It means, man, she's got the look on the outside, but she does not have the character on the inside. And in the end, what happens is wormwood, poison, and sword. What happens is loss of honor, loss of wealth, and loss of health. Look what it says in verse seven. And now all sons listen to me and do not depart the words of my mouth. Do you see the father appealing to the son here?

Keep your way from her and do not go near the door of her house. Lest you give your honor to others and your years to the merciless. Lest strangers take their fill of your strength and your labors go to the house of a foreigner and at the end of your life you groan when your flesh and body are consumed. He is pleading with his son and I'm trying to preach this text as faithfully as I can.

I'm pleading with you. You know over 12 years how many people I have seen that thought they were playing around, they got trapped. They never thought they would lose their family until they did.

They never thought they would have to be in some type of recovery issue until they were. And I've seen it from top to bottom. And so this is a warning for us all. You got to see what is coming. What is coming is being trapped. And all of a sudden it's loss of honor, loss of health, loss of, you know, loss of loss of wealth and loss of health. Why does it happen? It happens so many times because people refuse to listen to the wisdom of verse 8. Look what it says, keep your way far from her and do not go near the door of her house.

That's the problem. The problem is we got a sweet tooth yet we refuse to stay out of the candy shop. We just want to keep hanging around. We want to keep playing around with something that can absolutely turn your life inside out.

It can take, snatch your life away, take your life away, take your honor, take your wealth, take your health and we want to play around with it as if it ain't that dangerous. You know, I used to love this show called Fatal Attractions. It was a show on Discovery Channel and it was about people who were fascinated with pets that were dangerous, okay. And the show always had this every, it always ended the same way, tragically, okay.

And it always ended the same way. And here's what would happen. The people would get the pet, whatever it was, a tiger, whether it was, a lot of times it was reptiles, it was snakes, okay. These people would get poisonous poisonous snakes. I'm talking about rattlesnakes, cobras.

They get them shipped in, smuggle them in. The people got rattlesnakes and then they decide, this is what always happened, they decide that they're building a relationship with the snake. I'm serious. I'm not lying. And then they start letting the snake out for playtime every day.

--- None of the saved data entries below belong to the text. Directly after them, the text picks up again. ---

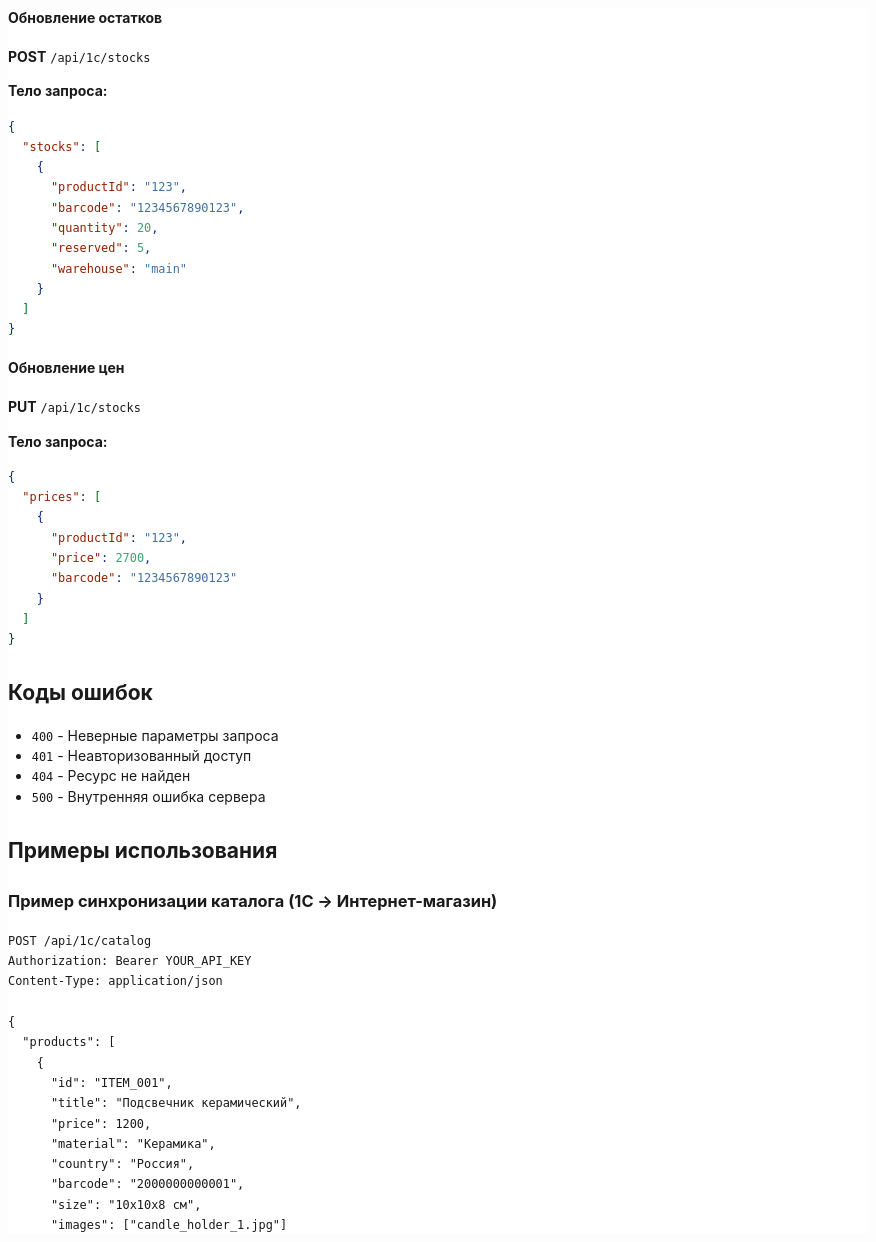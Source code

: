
 ```json
```

#### Обновление остатков

**POST** `/api/1c/stocks`

**Тело запроса:**
```json
{
  "stocks": [
    {
      "productId": "123",
      "barcode": "1234567890123",
      "quantity": 20,
      "reserved": 5,
      "warehouse": "main"
    }
  ]
}
```

#### Обновление цен

**PUT** `/api/1c/stocks`

**Тело запроса:**
```json
{
  "prices": [
    {
      "productId": "123",
      "price": 2700,
      "barcode": "1234567890123"
    }
  ]
}
```

## Коды ошибок

- `400` - Неверные параметры запроса
- `401` - Неавторизованный доступ
- `404` - Ресурс не найден
- `500` - Внутренняя ошибка сервера

## Примеры использования

### Пример синхронизации каталога (1C → Интернет-магазин)

```http
POST /api/1c/catalog
Authorization: Bearer YOUR_API_KEY
Content-Type: application/json

{
  "products": [
    {
      "id": "ITEM_001",
      "title": "Подсвечник керамический",
      "price": 1200,
      "material": "Керамика",
      "country": "Россия",
      "barcode": "2000000000001",
      "size": "10x10x8 см",
      "images": ["candle_holder_1.jpg"]
```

I'm serious, okay. And they all end the same way. Playtime is going good until the snake bites the person and they die in their trailer in Nevada and it was always in Nevada, okay. And it's like, man, that's, it's like, I got this thing that's dangerous and I'm playing around with it and I don't think it can kill me until bang, I get trapped. Look at what it says in verse 8. Keep away from the door.

Verse 8, you know, don't go near. Here's the question I have for you today. Does keep your way far, does that characterize your attitude towards sexual sin? Yeah, yeah, yeah, okay.

I mean, what shows are we all willing right now to kind of keep fast forwarding through, but really when you get to the end of it, it's like, well, you fast forward it through 80% of the show. You know, I'm not making some rule. I don't know where the line is on some of this stuff. It's wisdom thing. I mean, I, you know, some of us right now, you got feeds on your phone you're looking at and the truth is between you, the only person that knows it is you and you know God knows it is you and you know God knows it, but you're on that feed because there's something on there that is attractive to you.

There might be some way to justify it, but honestly, that's what it's about. Are we keeping our way far? Are we kind of playing around with that little snake that wants to, that wants to bite and wants to hurt?

Got a tiger in the apartment you're raising up, you think you're playing around with it and it turns on us one day and kills us and this is what I'm talking about here. We got people that have dating relationships. I want you to understand this. We got young Christian couples in dating relationships that are doing it incredibly well. Man, they've got boundaries.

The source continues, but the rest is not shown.